The company is part of a wave of N.C. businesses catering to outdoor enthusiasts, which has led to the Outdoor Gear Builders of WNC trade group. LightHeart is one of the organization’s “most active and collaborative members, often working with other members to develop and produce custom products and components and fill key links in the regional outdoor gear supply chain,” says Noah Wilson, program director of Growing Outdoors and Mountain BizWorks in Asheville.

[media-credit name=”Mike Belleme” align=”alignleft” width=”500″][/media-credit]

LightHeart’s ability to overcome labor shortages impressed Scott Daugherty, who helped judge the Small Business of the Year contest. He is state director of the N.C. Small Business and Technology Development Center.

“Challenged with finding local, experienced sewing-machine operators, the firm has [also] helped form [a regional training program] to overcome negative stereotypes of sewing operators and meet [their] need for a growing textile base in the region,” he says.

Wilson credits western North Carolina as one of the “country’s biggest outdoor-brand hubs” and says LightHeart is one of many local companies that support both startups and longstanding businesses.

“[It’s] a small company that started as a personal passion project in a garage, expanded into a rented warehouse, and now has a brand-new building of its own and national recognition. That kind of trajectory, over the course of just a few years, is really made possible by having a great community that’s here to help you grow and evolve.”

Laura Jenson, who purchased LightHeart’s $275, one-person FireFly tent, wrote in a Facebook review that the company goes the extra mile. She had sought help to set up her tent at a hiking event near the Appalachian Trail at Amicalola Falls, Ga., when she received support from an unexpected source. “Here’s where customer service really met the road. Judy [Gross] … set up my tent, teaching me.
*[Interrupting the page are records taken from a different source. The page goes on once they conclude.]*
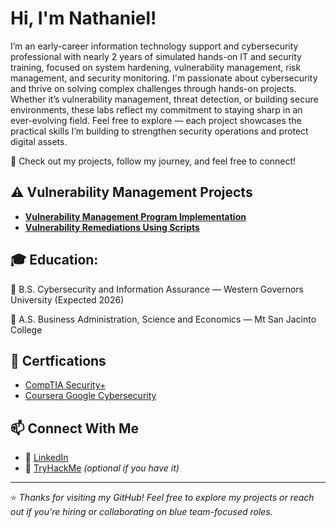 <h1>Hi, I'm Nathaniel!</h1>

I’m an early-career information technology support and cybersecurity professional with nearly 2 years of simulated hands-on IT and security training, focused on system hardening, vulnerability management, risk management, and security monitoring. I'm passionate about cybersecurity and thrive on solving complex challenges through hands-on projects. Whether it’s vulnerability management, threat detection, or building secure environments, these labs reflect my commitment to staying sharp in an ever-evolving field. Feel free to explore — each project showcases the practical skills I’m building to strengthen security operations and protect digital assets.

🚀 Check out my projects, follow my journey, and feel free to connect!

## ⚠️ Vulnerability Management Projects
- **[Vulnerability Management Program Implementation](https://github.com/nlmarques/vulnerability-management-program)**
- **[Vulnerability Remediations Using Scripts](https://github.com/nlmarques/automatic-vulnerability-remediation)**



## 🎓 Education:

🏅 B.S. Cybersecurity and Information Assurance — Western Governors University (Expected 2026) 

🏅 A.S. Business Administration, Science and Economics — Mt San Jacinto College  

## 📜  Certfications

  - [CompTIA Security+](https://www.credly.com/badges/9fc3f44d-e61c-49ed-89d4-7c5b8aa96e7a/public_url)
  - [Coursera Google Cybersecurity](https://coursera.org/share/8a28bf4991ef7eb348a6c47a5206e205)

## 📫 Connect With Me
- 💼 [LinkedIn](https://linkedin.com/in/nlmarques)
- 🧠 [TryHackMe](https://tryhackme.com/p/laporte) *(optional if you have it)*

---

⭐ *Thanks for visiting my GitHub! Feel free to explore my projects or reach out if you’re hiring or collaborating on blue team-focused roles.*
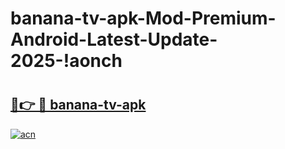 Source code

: # banana-tv-apk-Mod-Premium-Android-Latest-Update-2025-!aonch

# <h2><a href="https://9l66cx.esa.edu.pl?title=banana-tv-apk&ref=aonch">🔗👉 🔴 banana-tv-apk</a></h2>

[![acn](https://github.com/user-attachments/assets/0f9c940e-d8b0-45ae-aac7-cd30a18b3e1c)](https://9l66cx.esa.edu.pl?title=banana-tv-apk&ref=aonch)

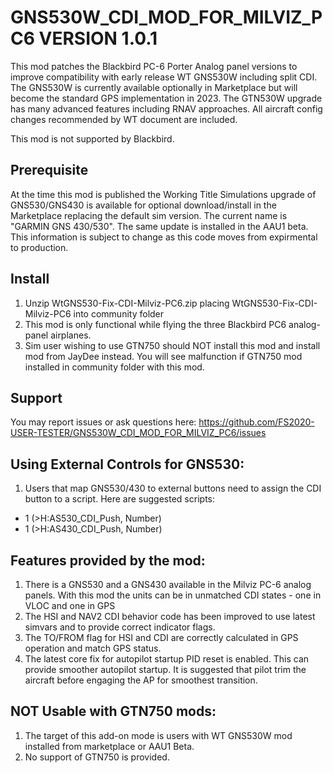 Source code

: # GNS530W_CDI_MOD_FOR_MILVIZ_PC6 VERSION 1.0.1

This mod patches the Blackbird PC-6 Porter Analog panel versions to improve compatibility with early release WT GNS530W including split CDI.
The GNS530W is currently available optionally in Marketplace but will become the standard GPS implementation in 2023.
The GTN530W upgrade has many advanced features including RNAV approaches. 
All aircraft config changes recommended by WT document are included.

This mod is not supported by Blackbird. 

## Prerequisite

At the time this mod is published the Working Title Simulations upgrade of GNS530/GNS430 is available for optional download/install in the Marketplace replacing the default sim version. The current name is "GARMIN GNS 430/530".  The same update is installed in the AAU1 beta.  This information is subject to change as this code moves from expirmental to production.

## Install

1. Unzip WtGNS530-Fix-CDI-Milviz-PC6.zip placing WtGNS530-Fix-CDI-Milviz-PC6 into community folder
2. This mod is only functional while flying the three Blackbird PC6 analog-panel airplanes.
3. Sim user wishing to use GTN750 should NOT install this mod and install mod from JayDee instead.  You will see malfunction if GTN750 mod installed in community folder with this mod.

## Support

You may report issues or ask questions here: https://github.com/FS2020-USER-TESTER/GNS530W_CDI_MOD_FOR_MILVIZ_PC6/issues

## Using External Controls for GNS530:

1. Users that map GNS530/430 to external buttons need to assign the CDI button to a script. Here are suggested scripts:

* 1 (>H:AS530_CDI_Push, Number)
* 1 (>H:AS430_CDI_Push, Number)

## Features provided by the mod:

1. There is a GNS530 and a GNS430 available in the Milviz PC-6 analog panels. With this mod the units can be in unmatched CDI states - one in VLOC and one in GPS
2. The HSI and NAV2 CDI behavior code has been improved to use latest simvars and to provide correct indicator flags.
3. The TO/FROM flag for HSI and CDI are correctly calculated in GPS operation and match GPS status.
4. The latest core fix for autopilot startup PID reset is enabled. This can provide smoother autopilot startup. It is suggested that pilot trim the aircraft before engaging the AP for smoothest transition.

## NOT Usable with GTN750 mods:

1. The target of this add-on mode is users with WT GNS530W mod installed from marketplace or AAU1 Beta.
2. No support of GTN750 is provided.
I don’t know any other companies that care so much about customers. I’m proud to show off my tent and pass the word. I slept in my tent last night after a rainstorm passed earlier in the day. It is flawless. I couldn’t be happier. [LightHeart Gear] and tents will not disappoint.”

Another satisfied customer wrote that Penansky “drove an hour and a half (one way)” from Asheville to Erwin, Tenn., to provide a through-hiker a new tent after his temporary abode sprung a leak.

“They know their core customers very well, and they continue to actually live the kinds of experiences they make gear for — year-round hiking and trail running, ultralight long-distance backpacking,” Wilson says.

Online sales make up most of LightHeart’s revenue. In addition to several distributors across the U.S., LightHeart also has reps in Germany and Sweden.

Gross retains the same business philosophy as the day it started: See a need, fill a need. “I design from a problem-solving basis,” Gross says. “So the problem is, you’re wearing a backpack and it’s difficult to go to the bathroom or somebody wants to wear a skirt or women’s things have no pockets. … So I designed to solve all these problems. … I take [them] all into consideration when I design something.”